Les villes contemporaines, villes technologiques, sont des réseaux de rues et de systèmes filaires, de canalisations, de flux et de circulation. Les murs et façades des bâtiments structurent leurs mouvements en les orientant et les arrêtant ; ils fonctionnent comme des barrages ou comme les ponts-levis des châteaux fort d’autrefois, où l’entrée est soumise à autorisation. Sous les couches de béton cependant, la circulation rencontre d’autres systèmes d’arrêt et d’ouverture/fermeture, dessinant une autre carte du territoire, un autre découpage de l’espace urbain. Bien que constituant la couche visible de la ville, les murs et façades n’en sont plus, aujourd’hui, que le masque. Un territoire virtuel produit des échanges entre dispositifs de communication, s’insinue et se superpose au territoire physique, modifiant notre rapport à l’espace.
Pour son action/installation aux Instants Chavirés, la Cellule d’Intervention d’Apo33 a choisi d’intervenir dans cette zone frontière qui ouvre le bâtiment sur son extérieur, la façade devenant l’objet d’une déconstruction symbolique. Il s’agit de faire apparaître un autre découpage possible entre un bâtiment et son dehors (la rue) que celui frontal d’une façade. Cette zone frontière est investie par la construction d’un réseau filaire et sonore, comme si, en creusant dans le sol, on avait laissé émerger ses bas-fonds.

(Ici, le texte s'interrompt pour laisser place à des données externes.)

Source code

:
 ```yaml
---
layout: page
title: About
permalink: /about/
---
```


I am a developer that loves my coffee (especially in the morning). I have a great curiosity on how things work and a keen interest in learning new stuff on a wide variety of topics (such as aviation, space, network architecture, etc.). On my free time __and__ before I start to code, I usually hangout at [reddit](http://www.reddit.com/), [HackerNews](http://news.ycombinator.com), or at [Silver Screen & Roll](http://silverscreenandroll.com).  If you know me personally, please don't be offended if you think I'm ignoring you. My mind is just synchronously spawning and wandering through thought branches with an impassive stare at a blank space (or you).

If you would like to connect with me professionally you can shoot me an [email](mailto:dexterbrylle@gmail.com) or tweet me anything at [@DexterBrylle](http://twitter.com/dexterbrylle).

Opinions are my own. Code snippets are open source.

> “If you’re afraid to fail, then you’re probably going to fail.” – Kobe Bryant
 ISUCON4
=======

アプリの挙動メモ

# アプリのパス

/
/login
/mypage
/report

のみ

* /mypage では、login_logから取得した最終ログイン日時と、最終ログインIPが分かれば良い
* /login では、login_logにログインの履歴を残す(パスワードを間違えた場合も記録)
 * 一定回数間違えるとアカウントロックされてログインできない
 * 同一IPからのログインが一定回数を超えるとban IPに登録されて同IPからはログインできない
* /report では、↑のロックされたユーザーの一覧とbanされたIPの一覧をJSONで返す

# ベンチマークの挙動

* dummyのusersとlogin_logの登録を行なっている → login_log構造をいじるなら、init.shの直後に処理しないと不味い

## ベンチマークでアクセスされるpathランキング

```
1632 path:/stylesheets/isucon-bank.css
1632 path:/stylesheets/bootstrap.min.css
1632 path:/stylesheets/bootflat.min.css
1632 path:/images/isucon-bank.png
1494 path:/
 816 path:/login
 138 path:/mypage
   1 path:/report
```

La CIA tente de dessiner la cartographie souterraine, virtuelle et invisible que tracent les réseaux de circulation de flux et de communication. Réseau virtuel et invisible : sa manifestation implique donc un détour. Ce détour est celui du son, des éléments sonores captés par le réseau et mis en circulation par lui. La cartographie des réseaux apparaît dans les modes de transformation du son opéré par le réseau lui-même. Le son est le langage de ce réseau de réseaux. Automate de réseaux, le Poulpe se nourrit de son interaction avec son environnement immédiat.